The incidence of hypertension is noticeably high in patients with COVID-19 and the high degree of targeting of older individuals is very unusual. A recent study by the US Centers for Disease Control and Prevention regarding the Kirkland Nursing home observed: “The most common chronic underlying conditions among facility residents were hypertension (69.1%), cardiac disease (56.8%), renal disease (43.2%), diabetes (37.0%), obesity (33.3%), and pulmonary disease (32.1%).”1
Thus, hypertension may be a primary risk factor and driver of the severe symptoms of COVID-19. The ACE2 Receptor is used by the coronavirus (SARS-CoV-2) to enter cells. A protease, TMPRSS2, is also required to prime the virus for cellular entry. Data suggests that serum of patients which have recovered from infection blocks this entry mechanism.2
In a recent blog, the director of the National Institutes of Health, Francis S. Collins, stated:“The genomic data of the new coronavirus responsible for COVID-19 show that its spike protein contains some unique adaptations. One of these adaptations provides special ability of this coronavirus to bind to a specific protein on human cells called angiotensin converting enzyme (ACE2).”3
Other researchers have observed that lisinopril and losartan can increase (or upregulate) the ACE2 Receptor mRNA cellular expression by five and three-fold, respectively.4 This has given rise to concerns that these inhibitors may increase ACE2 Receptor cellular surface expression leading to exacerbated viral load in cells.

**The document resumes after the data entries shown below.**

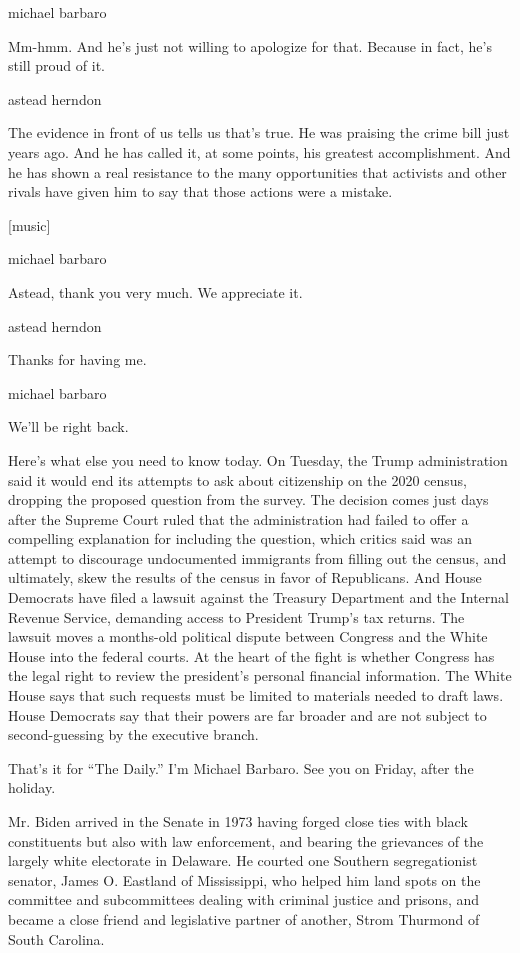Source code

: michael barbaro

Mm-hmm. And he's just not willing to apologize for that. Because in
fact, he's still proud of it.

astead herndon

The evidence in front of us tells us that's true. He was praising the
crime bill just years ago. And he has called it, at some points, his
greatest accomplishment. And he has shown a real resistance to the many
opportunities that activists and other rivals have given him to say that
those actions were a mistake.

{[}music{]}

michael barbaro

Astead, thank you very much. We appreciate it.

astead herndon

Thanks for having me.

michael barbaro

We'll be right back.

Here's what else you need to know today. On Tuesday, the Trump
administration said it would end its attempts to ask about citizenship
on the 2020 census, dropping the proposed question from the survey. The
decision comes just days after the Supreme Court ruled that the
administration had failed to offer a compelling explanation for
including the question, which critics said was an attempt to discourage
undocumented immigrants from filling out the census, and ultimately,
skew the results of the census in favor of Republicans. And House
Democrats have filed a lawsuit against the Treasury Department and the
Internal Revenue Service, demanding access to President Trump's tax
returns. The lawsuit moves a months-old political dispute between
Congress and the White House into the federal courts. At the heart of
the fight is whether Congress has the legal right to review the
president's personal financial information. The White House says that
such requests must be limited to materials needed to draft laws. House
Democrats say that their powers are far broader and are not subject to
second-guessing by the executive branch.

That's it for ``The Daily.'' I'm Michael Barbaro. See you on Friday,
after the holiday.

Mr. Biden arrived in the Senate in 1973 having forged close ties with
black constituents but also with law enforcement, and bearing the
grievances of the largely white electorate in Delaware. He courted one
Southern segregationist senator, James O. Eastland of Mississippi, who
helped him land spots on the committee and subcommittees dealing with
criminal justice and prisons, and became a close friend and legislative
partner of another, Strom Thurmond of South Carolina.

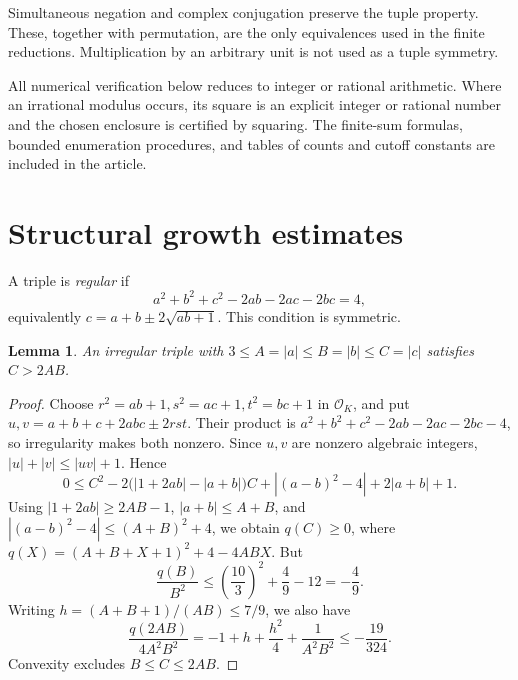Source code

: \documentclass[12pt]{article}
\newtheorem{lemma}[theorem]{Lemma}
\numberwithin{equation}{section}
\begin{document}
Simultaneous negation and complex conjugation preserve the tuple
property. These, together with permutation, are the only equivalences
used in the finite reductions. Multiplication by an arbitrary unit
is not used as a tuple symmetry.

All numerical verification below reduces to integer or rational
arithmetic. Where an irrational modulus occurs, its square is an
explicit integer or rational number and the chosen enclosure is
certified by squaring. The finite-sum formulas, bounded enumeration
procedures, and tables of counts and cutoff constants are included in the article.

\section{Structural growth estimates}

A triple is \emph{regular} if
\[
 a^2+b^2+c^2-2ab-2ac-2bc=4,
\]
equivalently \(c=a+b\pm2\sqrt{ab+1}\). This condition is symmetric.

\begin{lemma}\label{lem:irregular-growth}
An irregular triple with \(3\le A=|a|\le B=|b|\le C=|c|\) satisfies
\(C>2AB\).
\end{lemma}
\begin{proof}
Choose \(r^2=ab+1,s^2=ac+1,t^2=bc+1\) in \(\mathcal O_K\), and put
\(u,v=a+b+c+2abc\pm2rst\). Their product is
\(a^2+b^2+c^2-2ab-2ac-2bc-4\), so irregularity makes both nonzero.
Since \(u,v\) are nonzero algebraic integers,
\(|u|+|v|\le|uv|+1\). Hence
\begin{equation}\label{eq:irregular-quadratic}
 0\le C^2-2\bigl(|1+2ab|-|a+b|\bigr)C
      +|(a-b)^2-4|+2|a+b|+1.
\end{equation}
Using \(|1+2ab|\ge2AB-1\), \(|a+b|\le A+B\), and
\(|(a-b)^2-4|\le(A+B)^2+4\), we obtain \(q(C)\ge0\),
where \(q(X)=(A+B+X+1)^2+4-4ABX\).
But
\[
 \frac{q(B)}{B^2}\le\left(\frac{10}{3}\right)^2+\frac49-12=-\frac49.
\]
Writing \(h=(A+B+1)/(AB)\le7/9\), we also have
\[
 \frac{q(2AB)}{4A^2B^2}
 =-1+h+\frac{h^2}{4}+\frac1{A^2B^2}\le-\frac{19}{324}.
\]
Convexity excludes \(B\le C\le2AB\).
\end{proof}
\end{document}
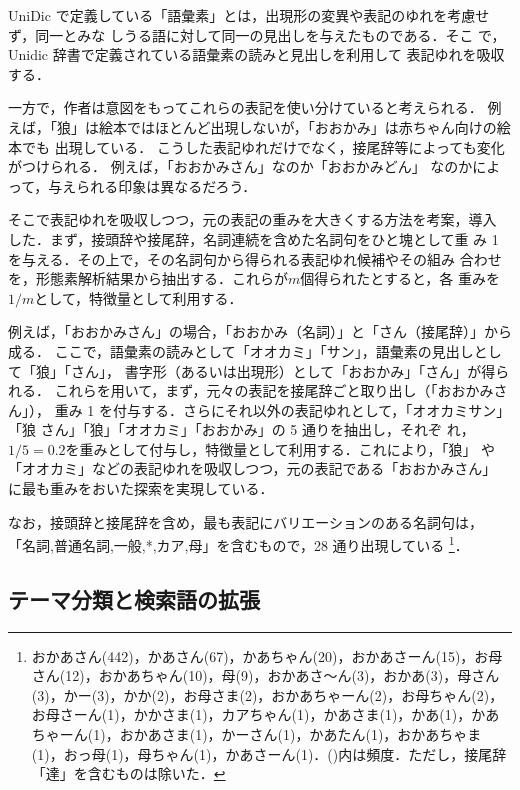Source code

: \documentclass[japanese]{jnlp_1.4}
\begin{document}
UniDic で定義している「語彙素」とは，出現形の変異や表記のゆれを考慮せず，同一とみな
しうる語に対して同一の見出しを与えたものである\cite{Unidic}．そこ
で，Unidic 辞書で定義されている語彙素の読みと見出しを利用して
表記ゆれを吸収する．

一方で，作者は意図をもってこれらの表記を使い分けていると考えられる．
例えば，「狼」は絵本ではほとんど出現しないが，「おおかみ」は赤ちゃん向けの絵本でも
出現している．
こうした表記ゆれだけでなく，接尾辞等によっても変化がつけられる．
例えば，「おおかみさん」なのか「おおかみどん」
なのかによって，与えられる印象は異なるだろう．

そこで表記ゆれを吸収しつつ，元の表記の重みを大きくする方法を考案，導入
した．まず，接頭辞や接尾辞，名詞連続を含めた名詞句をひと塊として重
み 1 を与える．その上で，その名詞句から得られる表記ゆれ候補やその組み
合わせを，形態素解析結果から抽出する．これらが$m$個得られたとすると，各
重みを$1/m$として，特徴量として利用する．




例えば，「おおかみさん」の場合，「おおかみ（名詞）」と「さん（接尾辞）」から成る．
ここで，語彙素の読みとして「オオカミ」「サン」，語彙素の見出しとして「狼」「さん」，
書字形（あるいは出現形）として「おおかみ」「さん」が得られる．
これらを用いて，まず，元々の表記を接尾辞ごと取り出し（「おおかみさん」），
重み 1 を付与する．さらにそれ以外の表記ゆれとして，「オオカミサン」「狼
さん」「狼」「オオカミ」「おおかみ」の 5 通りを抽出し，それぞ
れ，$1/5=0.2$を重みとして付与し，特徴量として利用する．これにより，「狼」
や「オオカミ」などの表記ゆれを吸収しつつ，元の表記である「おおかみさん」
に最も重みをおいた探索を実現している．



なお，接頭辞と接尾辞を含め，最も表記にバリエーションのある名詞句は，
「名詞,普通名詞,一般,*,カア,母」を含むもので，28 通り出現している
\footnote{おかあさん(442)，かあさん(67)，かあちゃん(20)，おかあさーん(15)，お母さん(12)，おかあちゃん(10)，母(9)，おかあさ〜ん(3)，おかあ(3)，母さん(3)，かー(3)，かか(2)，お母さま(2)，おかあちゃーん(2)，お母ちゃん(2)，お母さーん(1)，かかさま(1)，カアちゃん(1)，かあさま(1)，かあ(1)，かあちゃーん(1)，おかあさま(1)，かーさん(1)，かあたん(1)，おかあちゃま(1)，おっ母(1)，母ちゃん(1)，かあさーん(1)．()内は頻度．ただし，接尾辞「達」を含むものは除いた．}．



\subsection{テーマ分類と検索語の拡張}
\label{sec:theme}
\end{document}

There has been at least 1 review article which discusses this concern which recommended staying the course with ACE inhibitor therapy of hypertension, since it has also been observed to be protective of pulmonary damage in mice.5 The authors also appear to have a large number of declared conflicts-of-Interest with the drug industry. The laboratory research in mice used losartan (angiotensin II receptor antagonist) with an acute exposure not specified, and may not be adequate time for upregulation of ACE-2 receptor.6 In a prior publication, only a 30 minute pre-treatment of the inhibitor was used and the effect on ACE-2 receptor expression is unknown and therefore long-term viral effect on the lung cannot be determined.7
There is mounting consensus that ACE inhibitors may be a primary driver of the severe symptoms. The concerns have been raised in the Lancet8 and most recently in Medscape.9
If this is all true, then we may have identified how to mitigate the major pathology in COVID-19 and (similar to Tamiflu) have a mechanism of researching an exciting new therapy for this disease. Already, there is current research on Recombinant Human Angiotensin-converting Enzyme 2 at Clinicaltrials.gov #NCT04287686 and a blocker of TMPRSS2, camostat mesylate, has been approved for human use in Japan for another indication.2
(Acknowledgement: Lindsay E. Calderon, PhD, MPH, Eastern Kentucky University, was a co-author on this update and responsible for research analysis.)